WHAT YOU ARE ASKED TO DO
Report only the number of lines in the records that contain the word "dollars".

SOURCE MATERIAL
= = =
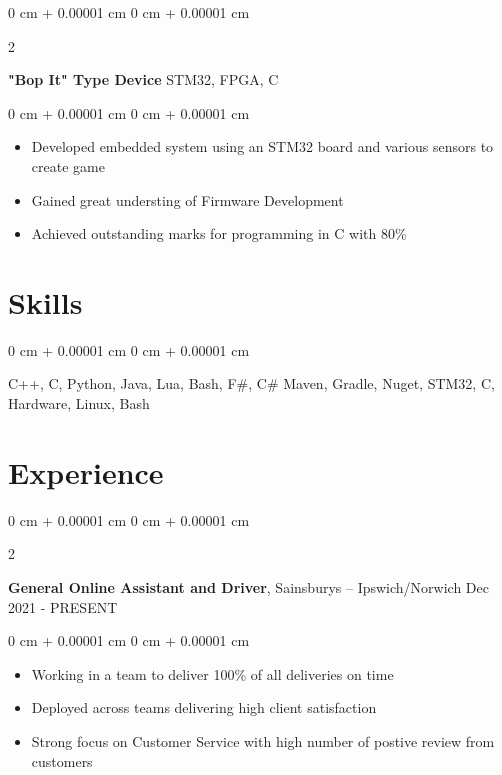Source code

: \documentclass[10pt, letterpaper]{article}
\newenvironment{highlights}{
    \begin{itemize}[
        topsep=0.10 cm,
        parsep=0.10 cm,
        partopsep=0pt,
        itemsep=0pt,
        leftmargin=0 cm + 10pt
    ]
}{
    \end{itemize}
} %
\newenvironment{onecolentry}{
    \begin{adjustwidth}{
        0 cm + 0.00001 cm
    }{
        0 cm + 0.00001 cm
    }
}{
    \end{adjustwidth}
} %
\newenvironment{twocolentry}[2][]{
    \onecolentry
    \def\secondColumn{#2}
    \setcolumnwidth{\fill, 4.5 cm}
    \begin{paracol}{2}
}{
    \switchcolumn \raggedleft \secondColumn
    \end{paracol}
    \endonecolentry
} %
\begin{document}
    \vspace{0.2 cm}

    \begin{twocolentry}{
        STM32, FPGA, C
    }
        \textbf{"Bop It" Type Device}\end{twocolentry}

    \vspace{0.10 cm}
    \begin{onecolentry}
        \begin{highlights}
            \item Developed embedded system using an STM32 board and various sensors to create game 
            \item Gained great understing of Firmware Development
            \item Achieved outstanding marks for programming in C with 80\%
        \end{highlights}
    \end{onecolentry}

    \section{Skills}
    \begin{onecolentry}
        C++, C, Python, Java, Lua, Bash, F\#, C\# Maven, Gradle, Nuget, STM32, C, Hardware, Linux, Bash
    \end{onecolentry}
    \section{Experience}

    \begin{twocolentry}{
        Dec 2021 - PRESENT
    }
        \textbf{General Online Assistant and Driver}, Sainsburys -- Ipswich/Norwich\end{twocolentry}
    \begin{onecolentry}
        \begin{highlights}
            \item Working in a team to deliver 100\% of all deliveries on time 
            \item Deployed across teams delivering high client satisfaction
            \item Strong focus on Customer Service with high number of postive review from customers
        \end{highlights}
    \end{onecolentry}
\end{document}

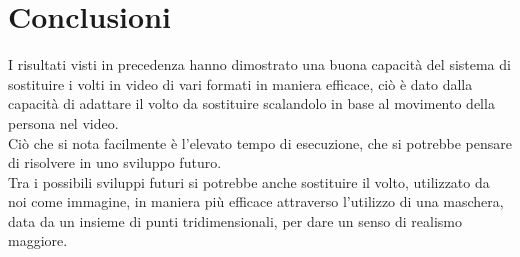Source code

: \documentclass{report}
\begin{document}
\chapter{Conclusioni}
I risultati visti in precedenza hanno dimostrato una buona capacità del sistema di sostituire i volti in video di vari formati in maniera efficace, ciò è dato dalla capacità di adattare il volto da sostituire scalandolo in base al movimento della persona nel video. \\
Ciò che si nota facilmente è l’elevato tempo di esecuzione, che si potrebbe pensare di risolvere in uno sviluppo futuro. \\
Tra i possibili sviluppi futuri si potrebbe anche sostituire il volto, utilizzato da noi come immagine, in maniera più efficace attraverso l’utilizzo di una maschera, data da un insieme di punti tridimensionali, per dare un senso di realismo maggiore.
\end{document}

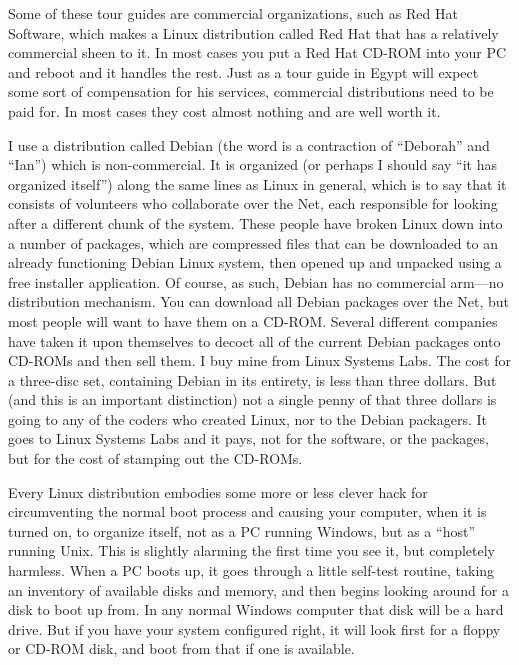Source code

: \documentclass[
  fontsize=11pt,
  paper=landscape,
  twocolumn=true,
  pagesize=pdftex,
  headings=small,
  DIV=15,
  ]{scrartcl}
\begin{document}
Some of these tour guides are commercial organizations, such as Red Hat
Software, which makes a Linux distribution called Red Hat that has a
relatively commercial sheen to it. In most cases you put a Red Hat
CD-ROM into your PC and reboot and it handles the rest. Just as a tour
guide in Egypt will expect some sort of compensation for his services,
commercial distributions need to be paid for. In most cases they cost
almost nothing and are well worth it.

I use a distribution called Debian (the word is a contraction of
``Deborah'' and ``Ian'') which is non-commercial. It is organized (or
perhaps I should say ``it has organized itself'') along the same lines
as Linux in general, which is to say that it consists of volunteers who
collaborate over the Net, each responsible for looking after a different
chunk of the system. These people have broken Linux down into a number
of packages, which are compressed files that can be downloaded to an
already functioning Debian Linux system, then opened up and unpacked
using a free installer application. Of course, as such, Debian has no
commercial arm---no distribution mechanism. You can download all Debian
packages over the Net, but most people will want to have them on a
CD-ROM. Several different companies have taken it upon themselves to
decoct all of the current Debian packages onto CD-ROMs and then sell
them. I buy mine from Linux Systems Labs. The cost for a three-disc set,
containing Debian in its entirety, is less than three dollars. But (and
this is an important distinction) not a single penny of that three
dollars is going to any of the coders who created Linux, nor to the
Debian packagers. It goes to Linux Systems Labs and it pays, not for the
software, or the packages, but for the cost of stamping out the CD-ROMs.

Every Linux distribution embodies some more or less clever hack for
circumventing the normal boot process and causing your computer, when it
is turned on, to organize itself, not as a PC running Windows, but as a
``host'' running Unix. This is slightly alarming the first time you see
it, but completely harmless. When a PC boots up, it goes through a
little self-test routine, taking an inventory of available disks and
memory, and then begins looking around for a disk to boot up from. In
any normal Windows computer that disk will be a hard drive. But if you
have your system configured right, it will look first for a floppy or
CD-ROM disk, and boot from that if one is available.
\end{document}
= = =
SOLUTION TO THE PROBLEM
2